The 770 Watt Hour assumption seems most likely to me so I've amended my power chart to reflect that. Without any info on what sort of power levels Phoenix needs to survive at each stage of the mission the numbers still don't really tell us much.

As a quick indication of the accelerating rate at which power will drop off:

CODE

Sol 0: 1540 W Hr 100%
Sol 138: 1155 W Hr 75%
Sol 180: 770 W Hr 50%
Sol 219: 385 W Hr 25%
Sol 249: 154 W Hr 10%
Sol 264: 77 W Hr 5%
Sol 277: 38 W Hr 2.5%
Sol 287: 15 W Hr 1%
Sol 305 0 W Hr

[nprev]

...impressive work, Helvick, as always!

That 13% efficiency figure is certainly odd, though. Are they trying to say that the cells would optimally function at 85% on Earth, but the solar flux on Mars is (IIRC) around 45% on average with respect to Earth due to distance & atmospheric dust? Might be some sort of conversion loss in the power distribution system as well.

[djellison]

the %'ge is the %'ge of electricity produced as a function of the total radiation in watts / sq metre from the sun at that location

Doug

[helvick]

The 770 Watt Hour number as a per Sol amount of power is the only one that really makes much sense.

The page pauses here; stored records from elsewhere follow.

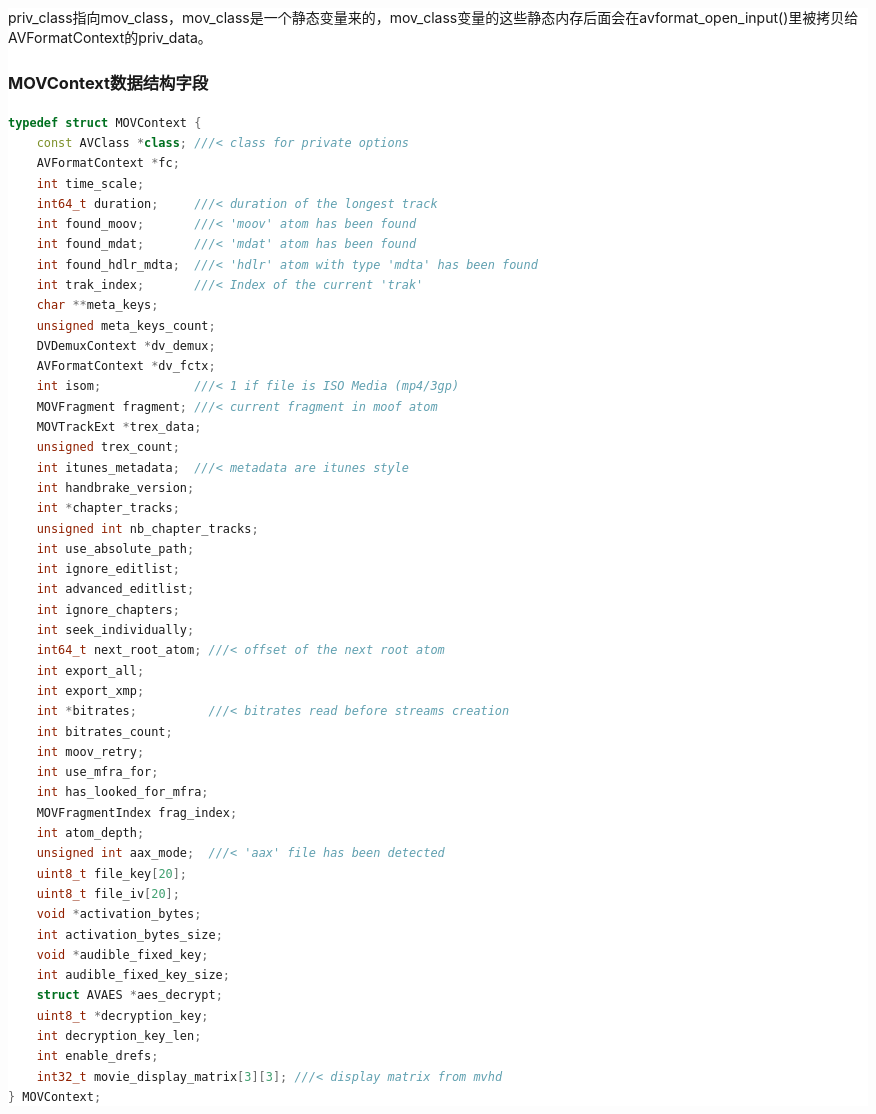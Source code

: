 priv_class指向mov_class，mov_class是一个静态变量来的，mov_class变量的这些静态内存后面会在avformat_open_input()里被拷贝给AVFormatContext的priv_data。

### MOVContext数据结构字段
```c++
typedef struct MOVContext {
    const AVClass *class; ///< class for private options
    AVFormatContext *fc;
    int time_scale;
    int64_t duration;     ///< duration of the longest track
    int found_moov;       ///< 'moov' atom has been found
    int found_mdat;       ///< 'mdat' atom has been found
    int found_hdlr_mdta;  ///< 'hdlr' atom with type 'mdta' has been found
    int trak_index;       ///< Index of the current 'trak'
    char **meta_keys;
    unsigned meta_keys_count;
    DVDemuxContext *dv_demux;
    AVFormatContext *dv_fctx;
    int isom;             ///< 1 if file is ISO Media (mp4/3gp)
    MOVFragment fragment; ///< current fragment in moof atom
    MOVTrackExt *trex_data;
    unsigned trex_count;
    int itunes_metadata;  ///< metadata are itunes style
    int handbrake_version;
    int *chapter_tracks;
    unsigned int nb_chapter_tracks;
    int use_absolute_path;
    int ignore_editlist;
    int advanced_editlist;
    int ignore_chapters;
    int seek_individually;
    int64_t next_root_atom; ///< offset of the next root atom
    int export_all;
    int export_xmp;
    int *bitrates;          ///< bitrates read before streams creation
    int bitrates_count;
    int moov_retry;
    int use_mfra_for;
    int has_looked_for_mfra;
    MOVFragmentIndex frag_index;
    int atom_depth;
    unsigned int aax_mode;  ///< 'aax' file has been detected
    uint8_t file_key[20];
    uint8_t file_iv[20];
    void *activation_bytes;
    int activation_bytes_size;
    void *audible_fixed_key;
    int audible_fixed_key_size;
    struct AVAES *aes_decrypt;
    uint8_t *decryption_key;
    int decryption_key_len;
    int enable_drefs;
    int32_t movie_display_matrix[3][3]; ///< display matrix from mvhd
} MOVContext;
```
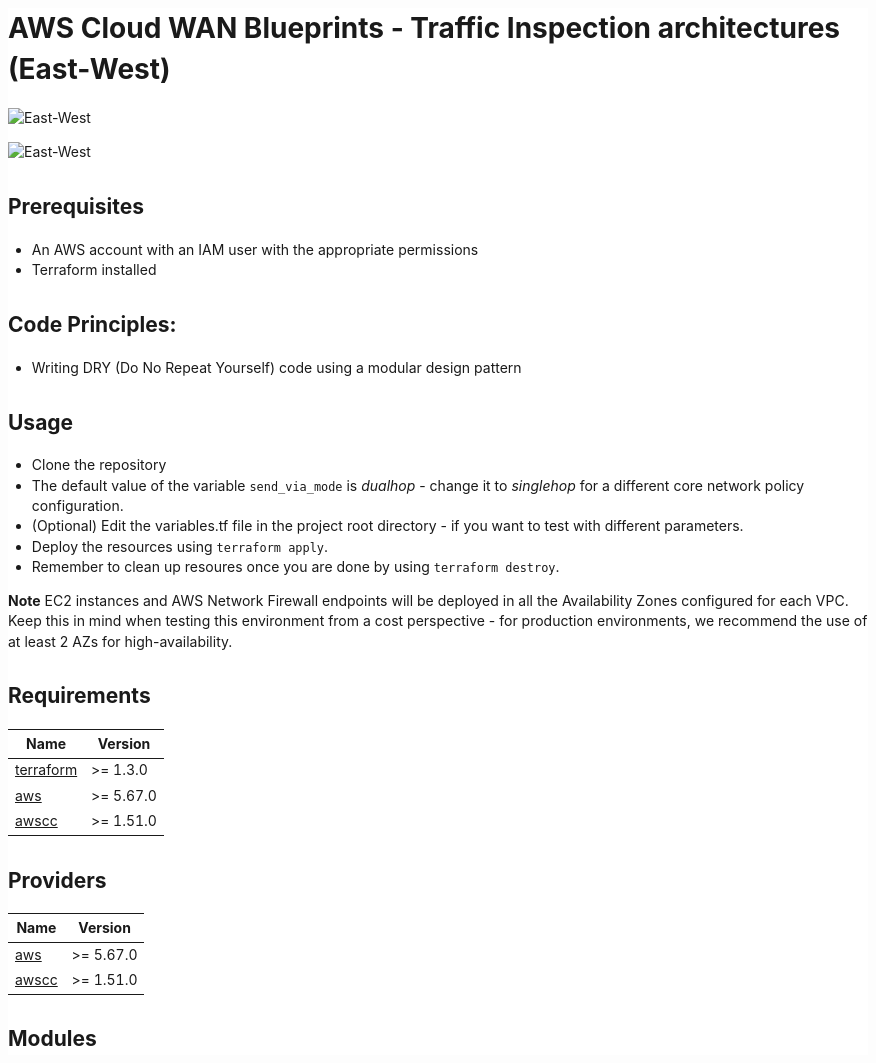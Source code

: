
# AWS Cloud WAN Blueprints - Traffic Inspection architectures (East-West)

![East-West](../../../../images/east_west_dualhop.png)

![East-West](../../../../images/east_west_singlehop.png)

## Prerequisites
- An AWS account with an IAM user with the appropriate permissions
- Terraform installed

## Code Principles:
- Writing DRY (Do No Repeat Yourself) code using a modular design pattern

## Usage
- Clone the repository
- The default value of the variable `send_via_mode` is *dualhop* - change it to *singlehop* for a different core network policy configuration.
- (Optional) Edit the variables.tf file in the project root directory - if you want to test with different parameters.
- Deploy the resources using `terraform apply`.
- Remember to clean up resoures once you are done by using `terraform destroy`.

**Note** EC2 instances and AWS Network Firewall endpoints will be deployed in all the Availability Zones configured for each VPC. Keep this in mind when testing this environment from a cost perspective - for production environments, we recommend the use of at least 2 AZs for high-availability.

## Requirements

| Name | Version |
|------|---------|
| <a name="requirement_terraform"></a> [terraform](#requirement_terraform) | >= 1.3.0 |
| <a name="requirement_aws"></a> [aws](#requirement_aws) | >= 5.67.0 |
| <a name="requirement_awscc"></a> [awscc](#requirement_awscc) | >= 1.51.0 |

## Providers

| Name | Version |
|------|---------|
| <a name="provider_aws"></a> [aws](#provider_aws) | >= 5.67.0 |
| <a name="provider_awscc"></a> [awscc](#provider_awscc) | >= 1.51.0 |

## Modules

If they really meant that the panels could generate 770 Watts then they would each generate at least 5 kiloWatt Hours per sol, which just seems way too much to me, after all MSL is only going to need around 2.5 from its RTG.

On top of that the value is not actually possible as far as I can tell. The solar constant at Mars (the amount of solar energy per M^2 at Mars' current distance from the Sun) is about 490 Watts / M^2. If you ignore all potential losses in the chain such a panel would need to be built of cells that had a 75% conversion efficiency rate. Once you add in atmospheric losses and the power distribution system losses then you'd actually need magical cells that were >100% efficient.

My calculations tell me that the 770 Watt Hour value means that the cells must be around 13% efficient but my calculations could be wrong. The model that I use for diffuse insolation gets less reliable when the sun angle is very low and it's possible that I'm substantially overestimating the amount of diffuse power available, if I were to discount diffuse insolation then that number would be around 20-25% which brings it into line with the MER solar cells.

[mcaplinger]

The 770 Watt Hour number as a per Sol amount of power is the only one that really makes much sense.

http://atk.mediaroom.com/index.php?s=press...es&item=821

"Each Ultraflex array unfolded like an oriental fan into a circular shape 2.1 meters in diameter and will generate 770 watts of power from sunlight at the distance Earth is from the sun. Since Mars is approximately 1.5 times farther from the sun, the solar arrays will produce less than half the power possible on Earth."

My guess is that they meant both panels together (6.92 m2) generate a peak of 770 watts at 1 AU without atmospheric losses, which would put the efficiency at around 23%, which seems believable.